=== Data excerpts ===

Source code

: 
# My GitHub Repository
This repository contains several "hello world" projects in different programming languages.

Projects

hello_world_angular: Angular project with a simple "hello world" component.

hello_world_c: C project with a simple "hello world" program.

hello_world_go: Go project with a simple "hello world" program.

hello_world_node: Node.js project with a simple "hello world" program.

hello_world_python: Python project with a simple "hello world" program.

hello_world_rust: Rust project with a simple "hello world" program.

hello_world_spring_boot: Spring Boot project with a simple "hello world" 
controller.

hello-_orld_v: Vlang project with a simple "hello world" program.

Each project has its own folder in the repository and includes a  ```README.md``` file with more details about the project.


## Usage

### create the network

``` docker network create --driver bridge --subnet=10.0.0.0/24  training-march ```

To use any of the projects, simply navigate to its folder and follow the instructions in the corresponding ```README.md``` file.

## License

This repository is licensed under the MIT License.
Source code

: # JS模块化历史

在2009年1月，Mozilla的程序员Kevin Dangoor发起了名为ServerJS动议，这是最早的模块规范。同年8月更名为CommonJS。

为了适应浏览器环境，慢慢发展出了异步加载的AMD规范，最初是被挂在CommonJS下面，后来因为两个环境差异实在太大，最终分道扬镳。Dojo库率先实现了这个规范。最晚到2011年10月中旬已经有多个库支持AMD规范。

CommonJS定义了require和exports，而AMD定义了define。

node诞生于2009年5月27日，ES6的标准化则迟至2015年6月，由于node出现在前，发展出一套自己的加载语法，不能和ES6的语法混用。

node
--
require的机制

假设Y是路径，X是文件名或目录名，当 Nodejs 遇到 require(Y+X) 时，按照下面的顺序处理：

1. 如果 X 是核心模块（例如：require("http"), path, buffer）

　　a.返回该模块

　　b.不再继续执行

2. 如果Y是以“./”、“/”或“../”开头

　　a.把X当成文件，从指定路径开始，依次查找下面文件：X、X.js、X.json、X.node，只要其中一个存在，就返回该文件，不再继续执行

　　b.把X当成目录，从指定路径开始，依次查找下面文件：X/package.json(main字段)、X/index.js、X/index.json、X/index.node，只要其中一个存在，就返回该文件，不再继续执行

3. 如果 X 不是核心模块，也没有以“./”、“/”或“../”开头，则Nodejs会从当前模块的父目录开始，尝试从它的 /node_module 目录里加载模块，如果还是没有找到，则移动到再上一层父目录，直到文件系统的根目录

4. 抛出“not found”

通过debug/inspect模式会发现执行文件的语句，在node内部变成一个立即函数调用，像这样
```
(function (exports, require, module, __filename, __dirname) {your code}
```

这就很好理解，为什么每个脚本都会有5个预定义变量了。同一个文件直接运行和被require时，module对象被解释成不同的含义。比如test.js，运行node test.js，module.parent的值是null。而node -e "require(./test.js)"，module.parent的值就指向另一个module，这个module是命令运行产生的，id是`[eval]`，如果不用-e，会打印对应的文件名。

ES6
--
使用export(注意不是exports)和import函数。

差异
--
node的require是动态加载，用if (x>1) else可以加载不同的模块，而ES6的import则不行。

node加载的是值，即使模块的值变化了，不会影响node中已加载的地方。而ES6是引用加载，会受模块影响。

===

**Work order:** Could you please repeat the data exactly as given?

**Final answer:**
Source code

: 
# My GitHub Repository
This repository contains several "hello world" projects in different programming languages.

Projects

hello_world_angular: Angular project with a simple "hello world" component.

hello_world_c: C project with a simple "hello world" program.

hello_world_go: Go project with a simple "hello world" program.

hello_world_node: Node.js project with a simple "hello world" program.

hello_world_python: Python project with a simple "hello world" program.

hello_world_rust: Rust project with a simple "hello world" program.

hello_world_spring_boot: Spring Boot project with a simple "hello world" 
controller.

hello-_orld_v: Vlang project with a simple "hello world" program.

Each project has its own folder in the repository and includes a  ```README.md``` file with more details about the project.


## Usage

### create the network

``` docker network create --driver bridge --subnet=10.0.0.0/24  training-march ```

To use any of the projects, simply navigate to its folder and follow the instructions in the corresponding ```README.md``` file.

## License

This repository is licensed under the MIT License.
Source code

: # JS模块化历史

在2009年1月，Mozilla的程序员Kevin Dangoor发起了名为ServerJS动议，这是最早的模块规范。同年8月更名为CommonJS。

为了适应浏览器环境，慢慢发展出了异步加载的AMD规范，最初是被挂在CommonJS下面，后来因为两个环境差异实在太大，最终分道扬镳。Dojo库率先实现了这个规范。最晚到2011年10月中旬已经有多个库支持AMD规范。

CommonJS定义了require和exports，而AMD定义了define。

node诞生于2009年5月27日，ES6的标准化则迟至2015年6月，由于node出现在前，发展出一套自己的加载语法，不能和ES6的语法混用。

node
--
require的机制

假设Y是路径，X是文件名或目录名，当 Nodejs 遇到 require(Y+X) 时，按照下面的顺序处理：

1. 如果 X 是核心模块（例如：require("http"), path, buffer）

　　a.返回该模块

　　b.不再继续执行

2. 如果Y是以“./”、“/”或“../”开头

　　a.把X当成文件，从指定路径开始，依次查找下面文件：X、X.js、X.json、X.node，只要其中一个存在，就返回该文件，不再继续执行

　　b.把X当成目录，从指定路径开始，依次查找下面文件：X/package.json(main字段)、X/index.js、X/index.json、X/index.node，只要其中一个存在，就返回该文件，不再继续执行

3. 如果 X 不是核心模块，也没有以“./”、“/”或“../”开头，则Nodejs会从当前模块的父目录开始，尝试从它的 /node_module 目录里加载模块，如果还是没有找到，则移动到再上一层父目录，直到文件系统的根目录

4. 抛出“not found”

通过debug/inspect模式会发现执行文件的语句，在node内部变成一个立即函数调用，像这样
```
(function (exports, require, module, __filename, __dirname) {your code}
```

这就很好理解，为什么每个脚本都会有5个预定义变量了。同一个文件直接运行和被require时，module对象被解释成不同的含义。比如test.js，运行node test.js，module.parent的值是null。而node -e "require(./test.js)"，module.parent的值就指向另一个module，这个module是命令运行产生的，id是`[eval]`，如果不用-e，会打印对应的文件名。

ES6
--
使用export(注意不是exports)和import函数。

差异
--
node的require是动态加载，用if (x>1) else可以加载不同的模块，而ES6的import则不行。

node加载的是值，即使模块的值变化了，不会影响node中已加载的地方。而ES6是引用加载，会受模块影响。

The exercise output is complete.